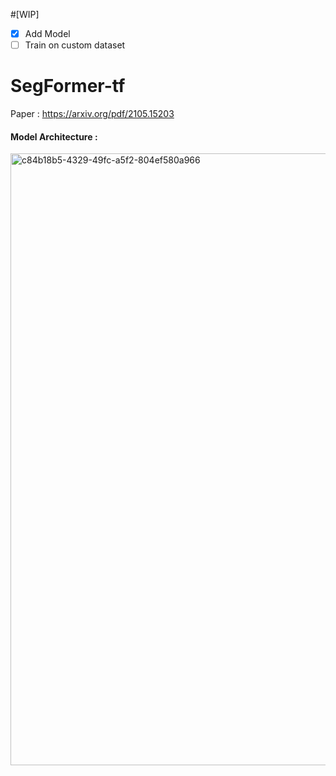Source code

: #[WIP]

- [x] Add Model
- [ ] Train on custom dataset

# SegFormer-tf

Paper : https://arxiv.org/pdf/2105.15203

#### Model Architecture :

<img width="979" alt="c84b18b5-4329-49fc-a5f2-804ef580a966" src="https://user-images.githubusercontent.com/88665786/215752739-6969b6f5-d2b0-4b04-8634-09ef33ae10d5.png">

_ _ _ _

**Task item:** Leaving the images behind, set down every entry word for word.

**Exercise response:**
Source code

: #[WIP]

- [x] Add Model
- [ ] Train on custom dataset

# SegFormer-tf

Paper : https://arxiv.org/pdf/2105.15203

#### Model Architecture :

<img width="979" alt="c84b18b5-4329-49fc-a5f2-804ef580a966" src="https://user-images.githubusercontent.com/88665786/215752739-6969b6f5-d2b0-4b04-8634-09ef33ae10d5.png">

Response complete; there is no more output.